De este modo se preparó un clima político que iba a tener unas consecuencias políticas de primer orden. La sobrevaloración de los nacionalismos que se llevó a la Constitución no fue sino la consecuencia de la ingenuidad de los «españolistas», la mala conciencia de los últimos franquistas, la ignorancia… El hecho es que se concedió a los nacionalistas una superioridad moral y se les atribuyó una fuerza social superior a la que iban a demostrar en las primeras elecciones. La sobrerrepresentación parlamentaria que concedió nuestra clase política «estatal» unida al carácter abierto de la Constitución dejó el futuro del Estado a merced de los nacionalistas. Ni se exigió una representación mínima y razonable a las minorías nacionalistas ni se fijó el modelo del Estado como en cualquier otra Carta Magna. Aun así, el PNV no votaría la Constitución. Sí partió de esta, sin embargo, para gozar del Estatuto de Guernica. Y se les permitió. ¿Quién se atrevería a dar una batalla contra un partido sacralizado como era el PNV en aquellos años fundacionales de la democracia española?

Todo quedó dispuesto para que uno de los dos grandes partidos quisiera jugar a fondo con las minorías nacionalistas. Y el PSOE lo hizo. Felipe González montó con CiU y el PNV la estrategia que yo he llamado de «las tres patas». No necesitó un pacto del Tinell. Pensó que los nacionalistas no se rebajarían a gobernar con los sucesores del franquismo. Como si el PSOE hubiera estado en una resistencia heroica o como si el PNV hubiera tenido una estructura respetable y activa cuando los Madariaga y Emparanza tuvieron que montar una organización llamada ETA en 1959.

El PNV y CiU se comportaron discretamente en los primeros años del sistema autonómico. Fue un tiempo de transferencias y de consolidación interna.

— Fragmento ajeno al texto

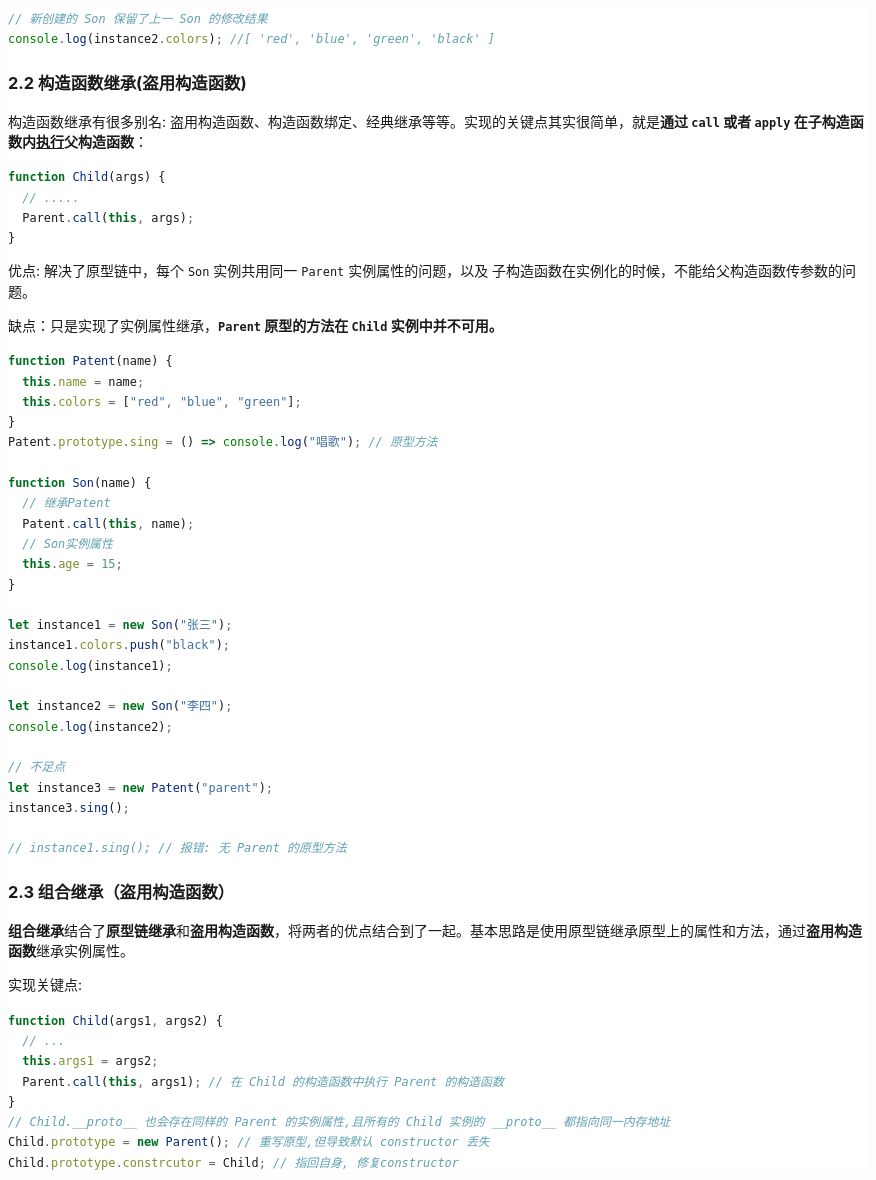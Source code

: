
 ```js
// 新创建的 Son 保留了上一 Son 的修改结果
console.log(instance2.colors); //[ 'red', 'blue', 'green', 'black' ]
```

### 2.2 构造函数继承(盗用构造函数)

构造函数继承有很多别名: 盗用构造函数、构造函数绑定、经典继承等等。实现的关键点其实很简单，就是**通过 `call` 或者 `apply` 在子构造函数内<u>执行</u>父构造函数**：

```js
function Child(args) {
  // .....
  Parent.call(this, args);
}
```

优点: 解决了原型链中，每个 `Son` 实例共用同一 `Parent` 实例属性的问题，以及 子构造函数在实例化的时候，不能给父构造函数传参数的问题。

缺点：只是实现了实例属性继承，**`Parent` 原型的方法在 `Child` 实例中并不可用。**

```js
function Patent(name) {
  this.name = name;
  this.colors = ["red", "blue", "green"];
}
Patent.prototype.sing = () => console.log("唱歌"); // 原型方法

function Son(name) {
  // 继承Patent
  Patent.call(this, name);
  // Son实例属性
  this.age = 15;
}

let instance1 = new Son("张三");
instance1.colors.push("black");
console.log(instance1);

let instance2 = new Son("李四");
console.log(instance2);

// 不足点
let instance3 = new Patent("parent");
instance3.sing();

// instance1.sing(); // 报错: 无 Parent 的原型方法
```

### 2.3 组合继承（盗用构造函数）

**组合继承**结合了**原型链继承**和**盗用构造函数**，将两者的优点结合到了一起。基本思路是使用原型链继承原型上的属性和方法，通过**盗用构造函数**继承实例属性。

实现关键点:

```js
function Child(args1, args2) {
  // ...
  this.args1 = args2;
  Parent.call(this, args1); // 在 Child 的构造函数中执行 Parent 的构造函数
}
// Child.__proto__ 也会存在同样的 Parent 的实例属性,且所有的 Child 实例的 __proto__ 都指向同一内存地址
Child.prototype = new Parent(); // 重写原型,但导致默认 constructor 丢失
Child.prototype.constrcutor = Child; // 指回自身, 修复constructor
```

Por un lado del caciquismo (para ellos apropiación del país que les pertenece); por otro del enraizamiento del partido. Hasta las vísperas del 92. Temieron que los Juegos Olímpicos y la Exposición Universal de Sevilla rompieran la marcha humillante de lo español y hubiera una recuperación de la autoestima. A partir de ahí consideran superada en líneas generales la etapa de las reclamaciones autonomistas para dar el salto a la fase independentista, al menos en los planteamientos. Se volvió a la recomposición de Galeuzka que había sido un pacto de los nacionalismos gallego, vasco y francés en la posguerra. Esa estrategia común frente al Estado y frente a las fuerzas «españolas» terminaría formalizándose en la Declaración de Barcelona (CiU, PNV, EA y BNG).

Fue entonces cuando Pujol y Arzalluz votaron en contra de los presupuestos socialistas, quedó en minoría González y tuvo que adelantar las elecciones. ¿Se enteraron los socialistas? Aún pensaron que el «histórico problema español» podía solucionarse. Los socialistas pudieron enterarse ¡al fin! de que el «problema histórico español» no se arregla concediendo a CiU o al PNV unos Ministerios en Madrid.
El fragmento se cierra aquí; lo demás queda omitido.